Because Alachua County’s ordinance was created after the start of this year, it along with 64 other counties will be required to adopt a uniform standard—a move that Jeremiah Tatersall calls unfair.
He’s the lead organizer with the Alachua County Wage Theft Task Force, the group that worked with Alachua County Commissioners in crafting their own wage theft ordinance. He made his remarks during a press conference Tuesday in opposition to the bill.
“And, we can do something about it in Alachua County. We are doing local democracy in Alachua County with the ordinance, and I think it’s deplorable that the state legislators are trying to take that away,” said Tatersall at a press conference Tuesday.
The bill also requires cases to be filed in county court. And, while the measure does allow for double the amount lost if the victim wins, it does not provide for attorney fees.
And, the AFL-CIO’s Rich Templin says those are just some of the provisions that will make it more difficult for employees who come with legitimate claims against their employer.
“If it’s okay for the two most populace counties in the state, it should be okay for the rest of the state. But, I don’t think there’s anybody here that wants to continue relying on 67 different counties passing ordinances. We would like nothing more than to see a statewide solution, but right now the state solution that’s being put in front of us is no solution at all, and actually makes it more difficult for victims of wage theft to recover their losses,” said Templin.
“What we have now is not a preemption bill, it is a roll back bill. It goes very far beyond simply preempting the counties that have implemented ordinances. It rolls back existing protections and rights that people have in the work place,” added Democratic Representative Jose Javier Rodriguez, another opponent of the bill and one of the architects of the Miami-Dade wage theft ordinance.
Meanwhile, the bill does have the backing of business and restaurant groups, like the Florida Retail Federation.
“In two previous session, we pursued and advocated for a pure preemption, and I think this year what you’re seeing is an improvement upon that bill, and that is not just a preemption, but a solution.

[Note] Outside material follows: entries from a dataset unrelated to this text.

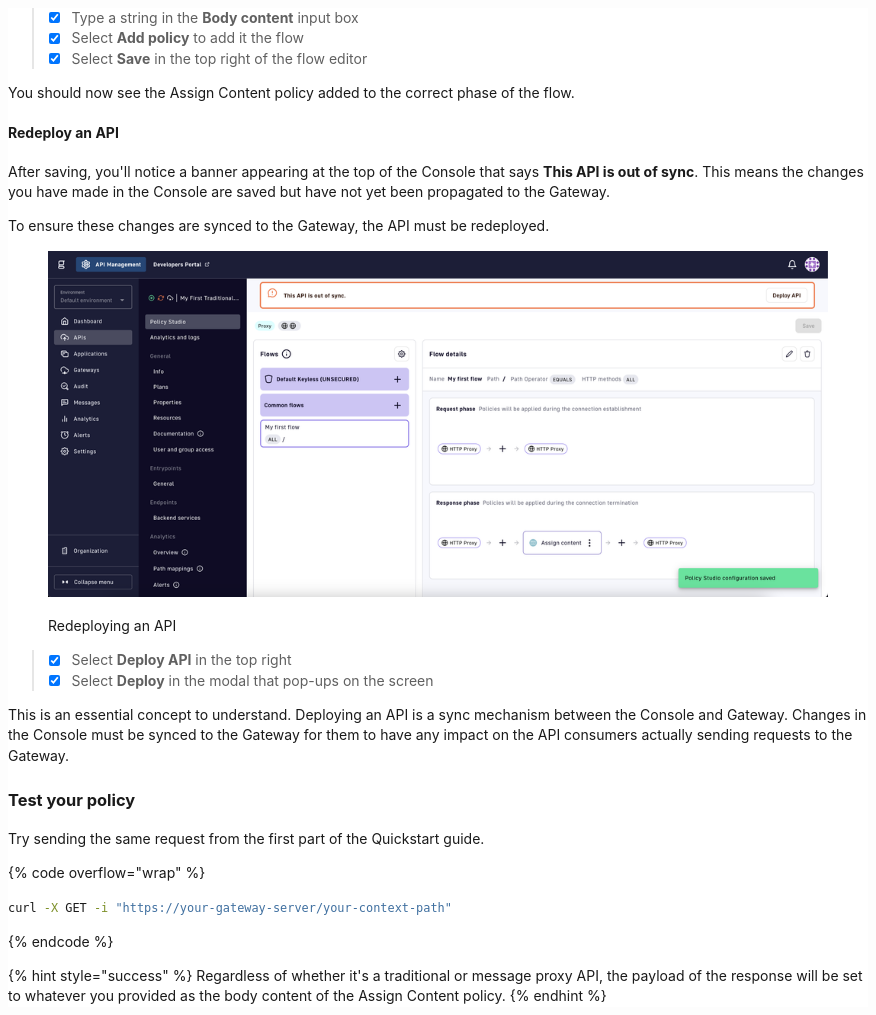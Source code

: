 > * [x] Type a string in the **Body content** input box
> * [x] Select **Add policy** to add it the flow
> * [x] Select **Save** in the top right of the flow editor

You should now see the Assign Content policy added to the correct phase of the flow.

#### Redeploy an API

After saving, you'll notice a banner appearing at the top of the Console that says **This API is out of sync**. This means the changes you have made in the Console are saved but have not yet been propagated to the Gateway.&#x20;

To ensure these changes are synced to the Gateway, the API must be redeployed.&#x20;

<figure><img src="../../.gitbook/assets/plans_redeploying.png" alt=""><figcaption><p>Redeploying an API</p></figcaption></figure>

> * [x] Select **Deploy API** in the top right
> * [x] Select **Deploy** in the modal that pop-ups on the screen

This is an essential concept to understand. Deploying an API is a sync mechanism between the Console and Gateway. Changes in the Console must be synced to the Gateway for them to have any impact on the API consumers actually sending requests to the Gateway.

### Test your policy

Try sending the same request from the first part of the Quickstart guide.

{% code overflow="wrap" %}
```sh
curl -X GET -i "https://your-gateway-server/your-context-path"
```
{% endcode %}

{% hint style="success" %}
Regardless of whether it's a traditional or message proxy API, the payload of the response will be set to whatever you provided as the body content of the Assign Content policy.
{% endhint %}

And, I think with this bill and with the amendments that Representative Goodson has filed, I think you’re seeing a very fair solution that looks to try and answer the questions and the problems of both sides,” said the group's General Counsel Samantha Padgett.
She made those remarks at the House Judiciary Committee Tuesday, the bill's last committee stop.
The measure passed 12 to 6 along party lines with Democrats opposed. It now heads to the House floor.